Acabado el camino de la
primera parte, prometí no sacaros a volar la ribera hasta que no pasaran muchos
días. Tenía la intención de reposar otra vez yo también las ideas que en ella
se contenían y sosegar mis pensamientos para volver a asentir o disentir con
todo lo que en sus capítulos se declara. Pero no se me cocía el pan ante la comezón
de veros otra vez caballero y escudero. Y no lo supe cumplir.
Muy pronto volví a
coserme a las páginas de la tercera salida, como Sancho se cosía a vuestra
meced cuando se sentía desamparado o el miedo le entraba por el cuerpo. Así,
cuando el caballero regañaba al escudero, yo me vestía de escudero y éramos dos
los regañados, mohínos o figuras haciendo pucheros en espera de vuestro perdón;
y, cuando el escudero osaba venir a las manos con su amo, yo defendía a este y
me enfadaba con Sancho.
Porque andar con los dos
y tomar partido solo por uno es pensar en lo excusado. He de reconocer, sin
embargo, que, ya desde los primeros pasos de la última salida, se puede
barruntar la cuesta abajo en la que vuestra merced se va deslizando. Y sabe qué
le digo, pues que me apena recorrer este camino tan digno de compasión con
quien siempre aspiró a desfacer cualquier tuerto que se le presentara en el
mundo de su imaginación. Y siempre con el mismo resultado, el de la aparente
derrota. ¿Habrá en el mundo otro caballero más asendereado, caído del caballo,
apedreado y burlado de toda burla? ¿Es que este mundo está hecho solo para los
que echan todos sus esfuerzos en beneficio personal? A mi mente llegan en
tropel sucesos de vuestra merced y hechos del presente que dan buena cuenta de
lo exacto de tales sospechas. No haré cuenta de ellas por ser esta interminable.
Seguir el camino con
vuestra merced es asistir a una continua sinrazón y a una ausencia total de
compasión y de deseos de mejorar lo mejorable. Por eso, vuestra merced volvió loquicuerdo
o acaso cuerdiloco a la aldea. Yo no sabría decir en qué medida era una cosa u
otra. A las palabras de Sancho me atengo: “No
tiene nada de bellaco, antes tiene un alma como un cántaro: no sabe hacer mal a
nadie, sino bien a todos, ni tiene malicia alguna; un niño le hará entender que
es de noche en la mitad del día, y por esta sencillez le quiero como a las
telas de mi corazón, y no me amaño a dejarle, por más disparates que haga”.
Y lo mismo podría decir
de su escudero.
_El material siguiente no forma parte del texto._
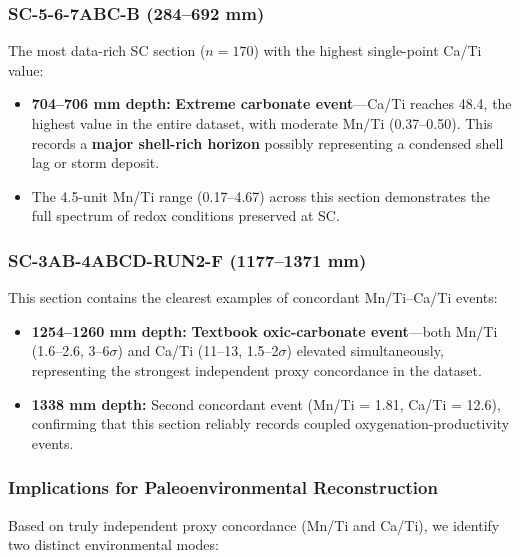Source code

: \subsubsection{SC-5-6-7ABC-B (284--692 mm)}

The most data-rich SC section ($n = 170$) with the highest single-point Ca/Ti value:

\begin{itemize}
\item \textbf{704--706 mm depth:} \textbf{Extreme carbonate event}---Ca/Ti reaches 48.4, the highest value in the entire dataset, with moderate Mn/Ti (0.37--0.50). This records a \textbf{major shell-rich horizon} possibly representing a condensed shell lag or storm deposit.

\item The 4.5-unit Mn/Ti range (0.17--4.67) across this section demonstrates the full spectrum of redox conditions preserved at SC.
\end{itemize}

\subsubsection{SC-3AB-4ABCD-RUN2-F (1177--1371 mm)}

This section contains the clearest examples of concordant Mn/Ti--Ca/Ti events:

\begin{itemize}
\item \textbf{1254--1260 mm depth:} \textbf{Textbook oxic-carbonate event}---both Mn/Ti (1.6--2.6, 3--6$\sigma$) and Ca/Ti (11--13, 1.5--2$\sigma$) elevated simultaneously, representing the strongest independent proxy concordance in the dataset.

\item \textbf{1338 mm depth:} Second concordant event (Mn/Ti = 1.81, Ca/Ti = 12.6), confirming that this section reliably records coupled oxygenation-productivity events.
\end{itemize}

\subsubsection{Implications for Paleoenvironmental Reconstruction}

Based on truly independent proxy concordance (Mn/Ti and Ca/Ti), we identify two distinct environmental modes:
Déjemelo por aquí muchos ratos, pues su sencillez, su franqueza
y la llaneza en su comportamiento no pueden traer más que buenas consecuencias.
Yo mismo debería
prohibirme más salidas con vuestra merced, pues que ya son muchas, aunque todas
han resultado provechosas, y debería dejarlo descansar en sus sueños eternos.
Pero no puedo ni debo
prometer lo que no depende solo de mi ánimo para ser cumplido. Así que quedo en
un sí es no es que no señala qué derrota he de tomar en el futuro. De modo que
Dios dirá; porque amanecerá Dios y medraremos.